→ Document images with source code

»»

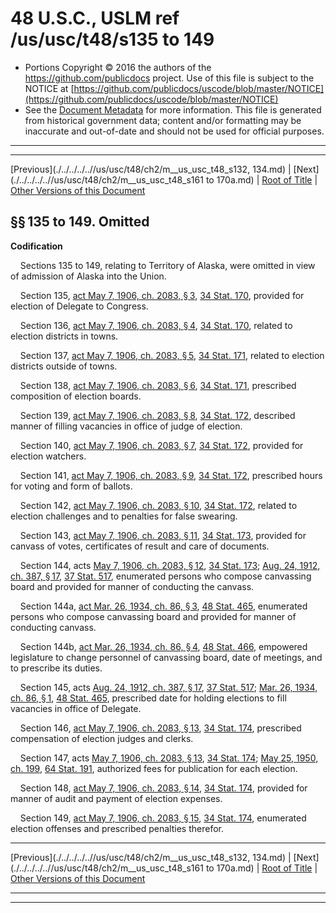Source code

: ---
---

# 48 U.S.C., USLM ref /us/usc/t48/s135 to 149

* Portions Copyright © 2016 the authors of the https://github.com/publicdocs project.
  Use of this file is subject to the NOTICE at [https://github.com/publicdocs/uscode/blob/master/NOTICE](https://github.com/publicdocs/uscode/blob/master/NOTICE)
* See the [Document Metadata](././../../../..//README.md) for more information.
  This file is generated from historical government data; content and/or formatting may be inaccurate and out-of-date and should not be used for official purposes.

----------
----------

[Previous](./../../../..//us/usc/t48/ch2/m__us_usc_t48_s132, 134.md) | [Next](./../../../..//us/usc/t48/ch2/m__us_usc_t48_s161 to 170a.md) | [Root of Title](./../../../../) | [Other Versions of this Document](https://publicdocs.github.io/go/links?ns=uslm&ref=%2Fus%2Fusc%2Ft48%2Fs135+to+149)

## §§ 135 to 149. Omitted

 __Codification__ 

    Sections 135 to 149, relating to Territory of Alaska, were omitted in view of admission of Alaska into the Union.

    Section 135, [act May 7, 1906, ch. 2083, § 3][/us/act/1906-05-07/ch2083/s3], [34 Stat. 170][/us/stat/34/170], provided for election of Delegate to Congress.

    Section 136, [act May 7, 1906, ch. 2083, § 4][/us/act/1906-05-07/ch2083/s4], [34 Stat. 170][/us/stat/34/170], related to election districts in towns.

    Section 137, [act May 7, 1906, ch. 2083, § 5][/us/act/1906-05-07/ch2083/s5], [34 Stat. 171][/us/stat/34/171], related to election districts outside of towns.

    Section 138, [act May 7, 1906, ch. 2083, § 6][/us/act/1906-05-07/ch2083/s6], [34 Stat. 171][/us/stat/34/171], prescribed composition of election boards.

    Section 139, [act May 7, 1906, ch. 2083, § 8][/us/act/1906-05-07/ch2083/s8], [34 Stat. 172][/us/stat/34/172], described manner of filling vacancies in office of judge of election.

    Section 140, [act May 7, 1906, ch. 2083, § 7][/us/act/1906-05-07/ch2083/s7], [34 Stat. 172][/us/stat/34/172], provided for election watchers.

    Section 141, [act May 7, 1906, ch. 2083, § 9][/us/act/1906-05-07/ch2083/s9], [34 Stat. 172][/us/stat/34/172], prescribed hours for voting and form of ballots.

    Section 142, [act May 7, 1906, ch. 2083, § 10][/us/act/1906-05-07/ch2083/s10], [34 Stat. 172][/us/stat/34/172], related to election challenges and to penalties for false swearing.

    Section 143, [act May 7, 1906, ch. 2083, § 11][/us/act/1906-05-07/ch2083/s11], [34 Stat. 173][/us/stat/34/173], provided for canvass of votes, certificates of result and care of documents.

    Section 144, acts [May 7, 1906, ch. 2083, § 12][/us/act/1906-05-07/ch2083/s12], [34 Stat. 173][/us/stat/34/173]; [Aug. 24, 1912, ch. 387, § 17][/us/act/1912-08-24/ch387/s17], [37 Stat. 517][/us/stat/37/517], enumerated persons who compose canvassing board and provided for manner of conducting the canvass.

    Section 144a, [act Mar. 26, 1934, ch. 86, § 3][/us/act/1934-03-26/ch86/s3], [48 Stat. 465][/us/stat/48/465], enumerated persons who compose canvassing board and provided for manner of conducting canvass.

    Section 144b, [act Mar. 26, 1934, ch. 86, § 4][/us/act/1934-03-26/ch86/s4], [48 Stat. 466][/us/stat/48/466], empowered legislature to change personnel of canvassing board, date of meetings, and to prescribe its duties.

    Section 145, acts [Aug. 24, 1912, ch. 387, § 17][/us/act/1912-08-24/ch387/s17], [37 Stat. 517][/us/stat/37/517]; [Mar. 26, 1934, ch. 86, § 1][/us/act/1934-03-26/ch86/s1], [48 Stat. 465][/us/stat/48/465], prescribed date for holding elections to fill vacancies in office of Delegate.

    Section 146, [act May 7, 1906, ch. 2083, § 13][/us/act/1906-05-07/ch2083/s13], [34 Stat. 174][/us/stat/34/174], prescribed compensation of election judges and clerks.

    Section 147, acts [May 7, 1906, ch. 2083, § 13][/us/act/1906-05-07/ch2083/s13], [34 Stat. 174][/us/stat/34/174]; [May 25, 1950, ch. 199][/us/act/1950-05-25/ch199], [64 Stat. 191][/us/stat/64/191], authorized fees for publication for each election.

    Section 148, [act May 7, 1906, ch. 2083, § 14][/us/act/1906-05-07/ch2083/s14], [34 Stat. 174][/us/stat/34/174], provided for manner of audit and payment of election expenses.

    Section 149, [act May 7, 1906, ch. 2083, § 15][/us/act/1906-05-07/ch2083/s15], [34 Stat. 174][/us/stat/34/174], enumerated election offenses and prescribed penalties therefor.

----------

[Previous](./../../../..//us/usc/t48/ch2/m__us_usc_t48_s132, 134.md) | [Next](./../../../..//us/usc/t48/ch2/m__us_usc_t48_s161 to 170a.md) | [Root of Title](./../../../../) | [Other Versions of this Document](https://publicdocs.github.io/go/links?ns=uslm&ref=%2Fus%2Fusc%2Ft48%2Fs135+to+149)

----------
----------

[/us/act/1906-05-07/ch2083/s3]: https://publicdocs.github.io/go/links?ns=uslm&ref=%2Fus%2Fact%2F1906-05-07%2Fch2083%2Fs3
[/us/stat/34/170]: https://publicdocs.github.io/go/links?ns=uslm&ref=%2Fus%2Fstat%2F34%2F170
[/us/act/1906-05-07/ch2083/s4]: https://publicdocs.github.io/go/links?ns=uslm&ref=%2Fus%2Fact%2F1906-05-07%2Fch2083%2Fs4
[/us/stat/34/170]: https://publicdocs.github.io/go/links?ns=uslm&ref=%2Fus%2Fstat%2F34%2F170
[/us/act/1906-05-07/ch2083/s5]: https://publicdocs.github.io/go/links?ns=uslm&ref=%2Fus%2Fact%2F1906-05-07%2Fch2083%2Fs5
[/us/stat/34/171]: https://publicdocs.github.io/go/links?ns=uslm&ref=%2Fus%2Fstat%2F34%2F171
[/us/act/1906-05-07/ch2083/s6]: https://publicdocs.github.io/go/links?ns=uslm&ref=%2Fus%2Fact%2F1906-05-07%2Fch2083%2Fs6
[/us/stat/34/171]: https://publicdocs.github.io/go/links?ns=uslm&ref=%2Fus%2Fstat%2F34%2F171
[/us/act/1906-05-07/ch2083/s8]: https://publicdocs.github.io/go/links?ns=uslm&ref=%2Fus%2Fact%2F1906-05-07%2Fch2083%2Fs8
[/us/stat/34/172]: https://publicdocs.github.io/go/links?ns=uslm&ref=%2Fus%2Fstat%2F34%2F172
[/us/act/1906-05-07/ch2083/s7]: https://publicdocs.github.io/go/links?ns=uslm&ref=%2Fus%2Fact%2F1906-05-07%2Fch2083%2Fs7
[/us/stat/34/172]: https://publicdocs.github.io/go/links?ns=uslm&ref=%2Fus%2Fstat%2F34%2F172
[/us/act/1906-05-07/ch2083/s9]: https://publicdocs.github.io/go/links?ns=uslm&ref=%2Fus%2Fact%2F1906-05-07%2Fch2083%2Fs9
[/us/stat/34/172]: https://publicdocs.github.io/go/links?ns=uslm&ref=%2Fus%2Fstat%2F34%2F172
[/us/act/1906-05-07/ch2083/s10]: https://publicdocs.github.io/go/links?ns=uslm&ref=%2Fus%2Fact%2F1906-05-07%2Fch2083%2Fs10
[/us/stat/34/172]: https://publicdocs.github.io/go/links?ns=uslm&ref=%2Fus%2Fstat%2F34%2F172
[/us/act/1906-05-07/ch2083/s11]: https://publicdocs.github.io/go/links?ns=uslm&ref=%2Fus%2Fact%2F1906-05-07%2Fch2083%2Fs11
[/us/stat/34/173]: https://publicdocs.github.io/go/links?ns=uslm&ref=%2Fus%2Fstat%2F34%2F173
[/us/act/1906-05-07/ch2083/s12]: https://publicdocs.github.io/go/links?ns=uslm&ref=%2Fus%2Fact%2F1906-05-07%2Fch2083%2Fs12
[/us/stat/34/173]: https://publicdocs.github.io/go/links?ns=uslm&ref=%2Fus%2Fstat%2F34%2F173
[/us/act/1912-08-24/ch387/s17]: https://publicdocs.github.io/go/links?ns=uslm&ref=%2Fus%2Fact%2F1912-08-24%2Fch387%2Fs17
[/us/stat/37/517]: https://publicdocs.github.io/go/links?ns=uslm&ref=%2Fus%2Fstat%2F37%2F517
[/us/act/1934-03-26/ch86/s3]: https://publicdocs.github.io/go/links?ns=uslm&ref=%2Fus%2Fact%2F1934-03-26%2Fch86%2Fs3
[/us/stat/48/465]: https://publicdocs.github.io/go/links?ns=uslm&ref=%2Fus%2Fstat%2F48%2F465
[/us/act/1934-03-26/ch86/s4]: https://publicdocs.github.io/go/links?ns=uslm&ref=%2Fus%2Fact%2F1934-03-26%2Fch86%2Fs4
[/us/stat/48/466]: https://publicdocs.github.io/go/links?ns=uslm&ref=%2Fus%2Fstat%2F48%2F466
[/us/act/1912-08-24/ch387/s17]: https://publicdocs.github.io/go/links?ns=uslm&ref=%2Fus%2Fact%2F1912-08-24%2Fch387%2Fs17
[/us/stat/37/517]: https://publicdocs.github.io/go/links?ns=uslm&ref=%2Fus%2Fstat%2F37%2F517
[/us/act/1934-03-26/ch86/s1]: https://publicdocs.github.io/go/links?ns=uslm&ref=%2Fus%2Fact%2F1934-03-26%2Fch86%2Fs1
[/us/stat/48/465]: https://publicdocs.github.io/go/links?ns=uslm&ref=%2Fus%2Fstat%2F48%2F465
[/us/act/1906-05-07/ch2083/s13]: https://publicdocs.github.io/go/links?ns=uslm&ref=%2Fus%2Fact%2F1906-05-07%2Fch2083%2Fs13
[/us/stat/34/174]: https://publicdocs.github.io/go/links?ns=uslm&ref=%2Fus%2Fstat%2F34%2F174
[/us/act/1906-05-07/ch2083/s13]: https://publicdocs.github.io/go/links?ns=uslm&ref=%2Fus%2Fact%2F1906-05-07%2Fch2083%2Fs13
[/us/stat/34/174]: https://publicdocs.github.io/go/links?ns=uslm&ref=%2Fus%2Fstat%2F34%2F174
[/us/act/1950-05-25/ch199]: https://publicdocs.github.io/go/links?ns=uslm&ref=%2Fus%2Fact%2F1950-05-25%2Fch199
[/us/stat/64/191]: https://publicdocs.github.io/go/links?ns=uslm&ref=%2Fus%2Fstat%2F64%2F191
[/us/act/1906-05-07/ch2083/s14]: https://publicdocs.github.io/go/links?ns=uslm&ref=%2Fus%2Fact%2F1906-05-07%2Fch2083%2Fs14
[/us/stat/34/174]: https://publicdocs.github.io/go/links?ns=uslm&ref=%2Fus%2Fstat%2F34%2F174
[/us/act/1906-05-07/ch2083/s15]: https://publicdocs.github.io/go/links?ns=uslm&ref=%2Fus%2Fact%2F1906-05-07%2Fch2083%2Fs15
[/us/stat/34/174]: https://publicdocs.github.io/go/links?ns=uslm&ref=%2Fus%2Fstat%2F34%2F174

««

→ About this exercise
Whenever the string "conducting" turns up in a line of the data, copy that line.

→ Exercise answer
    Section 144, acts [May 7, 1906, ch. 2083, § 12][/us/act/1906-05-07/ch2083/s12], [34 Stat. 173][/us/stat/34/173]; [Aug. 24, 1912, ch. 387, § 17][/us/act/1912-08-24/ch387/s17], [37 Stat. 517][/us/stat/37/517], enumerated persons who compose canvassing board and provided for manner of conducting the canvass.
    Section 144a, [act Mar. 26, 1934, ch. 86, § 3][/us/act/1934-03-26/ch86/s3], [48 Stat. 465][/us/stat/48/465], enumerated persons who compose canvassing board and provided for manner of conducting canvass.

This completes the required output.